:: Given data

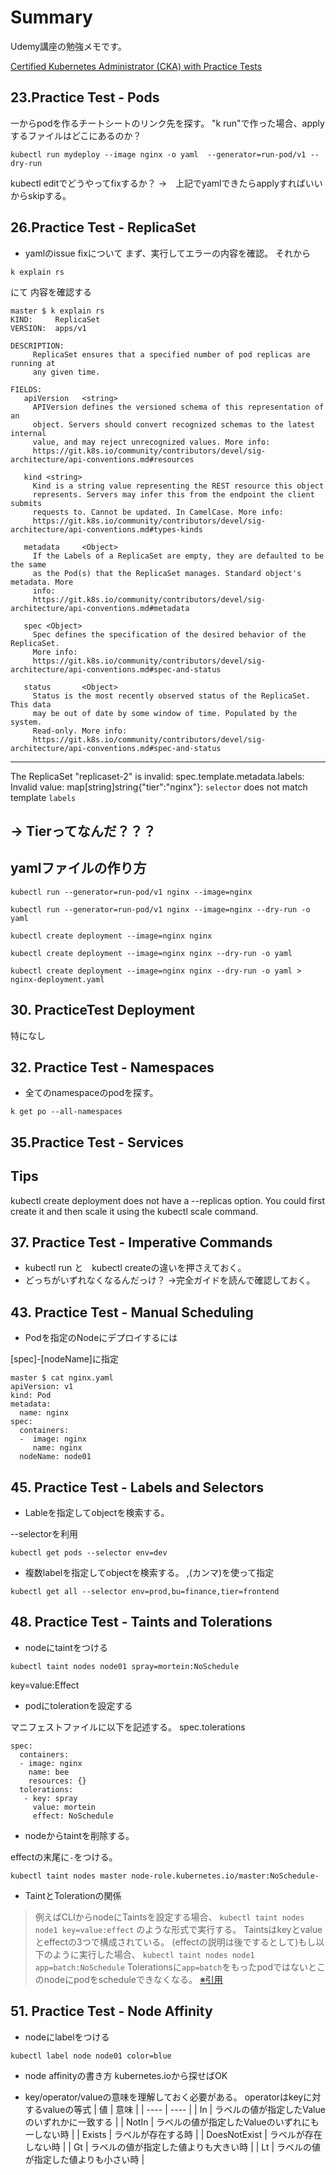 # Summary

Udemy講座の勉強メモです。

[Certified Kubernetes Administrator (CKA) with Practice Tests](https://www.udemy.com/course/certified-kubernetes-administrator-with-practice-tests/)


## 23.Practice Test - Pods
一からpodを作るチートシートのリンク先を探す。
"k run"で作った場合、applyするファイルはどこにあるのか？

```yamlの出力コマンド
kubectl run mydeploy --image nginx -o yaml  --generator=run-pod/v1 --dry-run
```


kubectl editでどうやってfixするか？
->　上記でyamlできたらapplyすればいいからskipする。

## 26.Practice Test - ReplicaSet

* yamlのissue fixについて
まず、実行してエラーの内容を確認。
それから
```
k explain rs
```
にて
内容を確認する

```確認結果
master $ k explain rs
KIND:     ReplicaSet
VERSION:  apps/v1

DESCRIPTION:
     ReplicaSet ensures that a specified number of pod replicas are running at
     any given time.

FIELDS:
   apiVersion   <string>
     APIVersion defines the versioned schema of this representation of an
     object. Servers should convert recognized schemas to the latest internal
     value, and may reject unrecognized values. More info:
     https://git.k8s.io/community/contributors/devel/sig-architecture/api-conventions.md#resources

   kind <string>
     Kind is a string value representing the REST resource this object
     represents. Servers may infer this from the endpoint the client submits
     requests to. Cannot be updated. In CamelCase. More info:
     https://git.k8s.io/community/contributors/devel/sig-architecture/api-conventions.md#types-kinds

   metadata     <Object>
     If the Labels of a ReplicaSet are empty, they are defaulted to be the same
     as the Pod(s) that the ReplicaSet manages. Standard object's metadata. More
     info:
     https://git.k8s.io/community/contributors/devel/sig-architecture/api-conventions.md#metadata

   spec <Object>
     Spec defines the specification of the desired behavior of the ReplicaSet.
     More info:
     https://git.k8s.io/community/contributors/devel/sig-architecture/api-conventions.md#spec-and-status

   status       <Object>
     Status is the most recently observed status of the ReplicaSet. This data
     may be out of date by some window of time. Populated by the system.
     Read-only. More info:
     https://git.k8s.io/community/contributors/devel/sig-architecture/api-conventions.md#spec-and-status
```

---
The ReplicaSet "replicaset-2" is invalid: spec.template.metadata.labels: Invalid value: map[string]string{"tier":"nginx"}: `selector` does not match template `labels`

-> Tierってなんだ？？？
---


## yamlファイルの作り方

```Create an NGINX Pod
kubectl run --generator=run-pod/v1 nginx --image=nginx

```



```Generate POD Manifest YAML file (-o yaml). Don't create it(--dry-run)
kubectl run --generator=run-pod/v1 nginx --image=nginx --dry-run -o yaml
```


```Create a deployment
kubectl create deployment --image=nginx nginx
```


```Generate Deployment YAML file (-o yaml). Don't create it(--dry-run)
kubectl create deployment --image=nginx nginx --dry-run -o yaml
```

```Generate Deployment YAML file (-o yaml). Don't create it(--dry-run) with 4 Replicas (--replicas=4)
kubectl create deployment --image=nginx nginx --dry-run -o yaml > nginx-deployment.yaml
```

## 30. PracticeTest Deployment


特になし

## 32. Practice Test - Namespaces

* 全てのnamespaceのpodを探す。

```
k get po --all-namespaces
```

## 35.Practice Test - Services

## Tips

kubectl create deployment does not have a --replicas option. 
You could first create it and then scale it using the kubectl scale command.

## 37. Practice Test - Imperative Commands

* kubectl run と　kubectl createの違いを押さえておく。
* どっちがいずれなくなるんだっけ？ ->完全ガイドを読んで確認しておく。


## 43. Practice Test - Manual Scheduling

* Podを指定のNodeにデプロイするには

[spec]-[nodeName]に指定
```
master $ cat nginx.yaml
apiVersion: v1
kind: Pod
metadata:
  name: nginx
spec:
  containers:
  -  image: nginx
     name: nginx
  nodeName: node01
```


## 45. Practice Test - Labels and Selectors

* Lableを指定してobjectを検索する。

--selectorを利用
```
kubectl get pods --selector env=dev
```
* 複数labelを指定してobjectを検索する。
,(カンマ)を使って指定
```
kubectl get all --selector env=prod,bu=finance,tier=frontend
```

## 48. Practice Test - Taints and Tolerations
* nodeにtaintをつける
```
kubectl taint nodes node01 spray=mortein:NoSchedule
```
key=value:Effect


* podにtolerationを設定する

マニフェストファイルに以下を記述する。
spec.tolerations
```
spec:
  containers:
  - image: nginx
    name: bee
    resources: {}
  tolerations:
   - key: spray
     value: mortein
     effect: NoSchedule
 ```
 
 * nodeからtaintを削除する。
 
 effectの末尾に`-`をつける。
 
 ```
 kubectl taint nodes master node-role.kubernetes.io/master:NoSchedule-
 ```
 
* TaintとTolerationの関係

>例えばCLIからnodeにTaintsを設定する場合、
>`kubectl taint nodes node1 key=value:effect`
>のような形式で実行する。
>Taintsはkeyとvalueとeffectの3つで構成されている。
>(effectの説明は後でするとして)もし以下のように実行した場合、
>`kubectl taint nodes node1 app=batch:NoSchedule`
>Tolerationsに`app=batch`をもったpodではないとこのnodeにpodをscheduleできなくなる。
[※引用](https://qiita.com/sheepland/items/8fedae15e157c102757f)


## 51. Practice Test - Node Affinity
* nodeにlabelをつける
```
kubectl label node node01 color=blue
```

* node affinityの書き方
kubernetes.ioから探せばOK

* key/operator/valueの意味を理解しておく必要がある。
operatorはkeyに対するvalueの等式
|  値  |  意味  |
| ---- | ---- |
|  In  |  ラベルの値が指定したValueのいずれかに一致する  |
|  NotIn  |  ラベルの値が指定したValueのいずれにも一しない時  |
|  Exists  |  ラベルが存在する時  |
|  DoesNotExist  |  ラベルが存在しない時  |
|  Gt  |  ラベルの値が指定した値よりも大きい時  |
|  Lt  |  ラベルの値が指定した値よりも小さい時  |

::::

Exercise requirements:
Scan the data above for the word "image" and report every line where it is found.

Exercise result:
kubectl run mydeploy --image nginx -o yaml  --generator=run-pod/v1 --dry-run
kubectl run --generator=run-pod/v1 nginx --image=nginx
kubectl run --generator=run-pod/v1 nginx --image=nginx --dry-run -o yaml
kubectl create deployment --image=nginx nginx
kubectl create deployment --image=nginx nginx --dry-run -o yaml
kubectl create deployment --image=nginx nginx --dry-run -o yaml > nginx-deployment.yaml
  -  image: nginx
  - image: nginx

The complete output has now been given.